• Your goal: In the entries below, the lines from the one with "# Sandbox configuration" through the one with "- 🔔 **Real-time" are to be copied exactly; both ends count.

• Excerpts from a dataset:
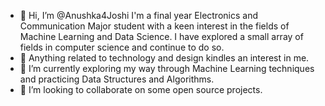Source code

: - 👋 Hi, I’m @Anushka4Joshi
I'm a final year Electronics and Communication Major student with a keen interest in the fields of Machine Learning and Data Science. I have explored a small array of fields in computer science and continue to do so.
- 👀 Anything related to technology and design kindles an interest in me.
- 🌱 I’m currently exploring my way through Machine Learning techniques and practicing Data Structures and Algorithms.
- 💞️ I’m looking to collaborate on some open source projects.

<!---
Anushka4Joshi/Anushka4Joshi is a ✨ special ✨ repository because its `README.md` (this file) appears on your GitHub profile.
You can click the Preview link to take a look at your changes.
--->
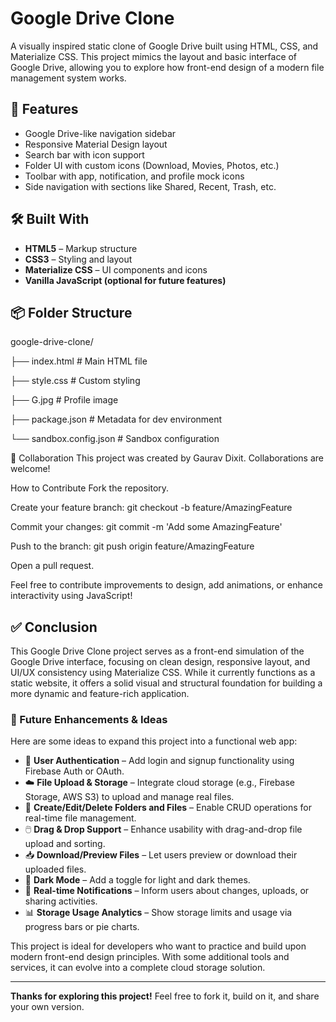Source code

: # Google Drive Clone

A visually inspired static clone of Google Drive built using HTML, CSS, and Materialize CSS. This project mimics the layout and basic interface of Google Drive, allowing you to explore how front-end design of a modern file management system works.

## 📁 Features

- Google Drive-like navigation sidebar
- Responsive Material Design layout
- Search bar with icon support
- Folder UI with custom icons (Download, Movies, Photos, etc.)
- Toolbar with app, notification, and profile mock icons
- Side navigation with sections like Shared, Recent, Trash, etc.

## 🛠️ Built With

- **HTML5** – Markup structure
- **CSS3** – Styling and layout
- **Materialize CSS** – UI components and icons
- **Vanilla JavaScript (optional for future features)**

## 📦 Folder Structure

google-drive-clone/

├── index.html # Main HTML file

├── style.css # Custom styling

├── G.jpg # Profile image

├── package.json # Metadata for dev environment

└── sandbox.config.json # Sandbox configuration

🤝 Collaboration
This project was created by Gaurav Dixit. Collaborations are welcome!

How to Contribute
Fork the repository.

Create your feature branch: git checkout -b feature/AmazingFeature

Commit your changes: git commit -m 'Add some AmazingFeature'

Push to the branch: git push origin feature/AmazingFeature

Open a pull request.

Feel free to contribute improvements to design, add animations, or enhance interactivity using JavaScript!

## ✅ Conclusion

This Google Drive Clone project serves as a front-end simulation of the Google Drive interface, focusing on clean design, responsive layout, and UI/UX consistency using Materialize CSS. While it currently functions as a static website, it offers a solid visual and structural foundation for building a more dynamic and feature-rich application.

### 🚀 Future Enhancements & Ideas

Here are some ideas to expand this project into a functional web app:

- 🔐 **User Authentication** – Add login and signup functionality using Firebase Auth or OAuth.
- ☁️ **File Upload & Storage** – Integrate cloud storage (e.g., Firebase Storage, AWS S3) to upload and manage real files.
- 📂 **Create/Edit/Delete Folders and Files** – Enable CRUD operations for real-time file management.
- 🖱️ **Drag & Drop Support** – Enhance usability with drag-and-drop file upload and sorting.
- 📥 **Download/Preview Files** – Let users preview or download their uploaded files.
- 🌙 **Dark Mode** – Add a toggle for light and dark themes.
- 🔔 **Real-time Notifications** – Inform users about changes, uploads, or sharing activities.
- 📊 **Storage Usage Analytics** – Show storage limits and usage via progress bars or pie charts.

This project is ideal for developers who want to practice and build upon modern front-end design principles. With some additional tools and services, it can evolve into a complete cloud storage solution.

---

**Thanks for exploring this project!** Feel free to fork it, build on it, and share your own version.
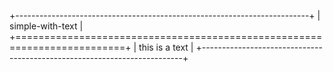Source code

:+-------------------------------------------------------------------------+
| simple-with-text                                                        |
+=========================================================================+
| this is a text                                                          |
+-------------------------------------------------------------------------+
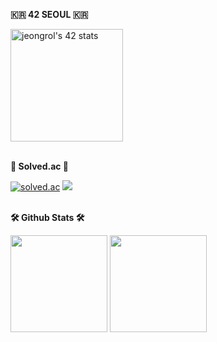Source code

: <p><b>🇰🇷 42 SEOUL 🇰🇷</b></p>
<a href="https://github.com/oakoudad/badge42"><img height="180em" src="https://badge.mediaplus.ma/greenbinary/jeongrol?1337Badge=off&UM6P=off" alt="jeongrol's 42 stats" /></a>
</br>
</br>
<p><b>🎈 Solved.ac 🎈</b></p>
<a href="https://solved.ac/ronlee"><img alt="solved.ac" src="http://mazassumnida.wtf/api/v2/generate_badge?boj=ronlee"/></a>
<a href="https://solved.ac/ronlee"><img src="http://mazandi.herokuapp.com/api?handle=ronlee&theme=warm"/></a>
</br>
</br>
<p><b>🛠️ Github Stats 🛠️</b></p>
<p>
  <img height="155em" src="https://github-readme-stats-veggie-garden.vercel.app/api/top-langs/?username=JeongRon&layout=compact&bg_color=30,e96443,904e95&title_color=fff&text_color=fff">
  <img height="155em" src="https://github-readme-stats-veggie-garden.vercel.app/api?username=JeongRon&show_icons=true&include_all_commits=true&bg_color=30,e96443,904e95&title_color=fff&text_color=fff">
</p>



<!--
**JeongRon/JeongRon** is a ✨ _special_ ✨ repository because its `README.md` (this file) appears on your GitHub profile.

Here are some ideas to get you started:

- 🔭 I’m currently working on ...
- 🌱 I’m currently learning ...
- 👯 I’m looking to collaborate on ...
- 🤔 I’m looking for help with ...
- 💬 Ask me about ...
- 📫 How to reach me: ...
- 😄 Pronouns: ...
- ⚡ Fun fact: ...
-->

• Solution for this problem:
└── sandbox.config.json # Sandbox configuration

🤝 Collaboration
This project was created by Gaurav Dixit. Collaborations are welcome!

How to Contribute
Fork the repository.

Create your feature branch: git checkout -b feature/AmazingFeature

Commit your changes: git commit -m 'Add some AmazingFeature'

Push to the branch: git push origin feature/AmazingFeature

Open a pull request.

Feel free to contribute improvements to design, add animations, or enhance interactivity using JavaScript!

## ✅ Conclusion

This Google Drive Clone project serves as a front-end simulation of the Google Drive interface, focusing on clean design, responsive layout, and UI/UX consistency using Materialize CSS. While it currently functions as a static website, it offers a solid visual and structural foundation for building a more dynamic and feature-rich application.

### 🚀 Future Enhancements & Ideas

Here are some ideas to expand this project into a functional web app:

- 🔐 **User Authentication** – Add login and signup functionality using Firebase Auth or OAuth.
- ☁️ **File Upload & Storage** – Integrate cloud storage (e.g., Firebase Storage, AWS S3) to upload and manage real files.
- 📂 **Create/Edit/Delete Folders and Files** – Enable CRUD operations for real-time file management.
- 🖱️ **Drag & Drop Support** – Enhance usability with drag-and-drop file upload and sorting.
- 📥 **Download/Preview Files** – Let users preview or download their uploaded files.
- 🌙 **Dark Mode** – Add a toggle for light and dark themes.
- 🔔 **Real-time Notifications** – Inform users about changes, uploads, or sharing activities.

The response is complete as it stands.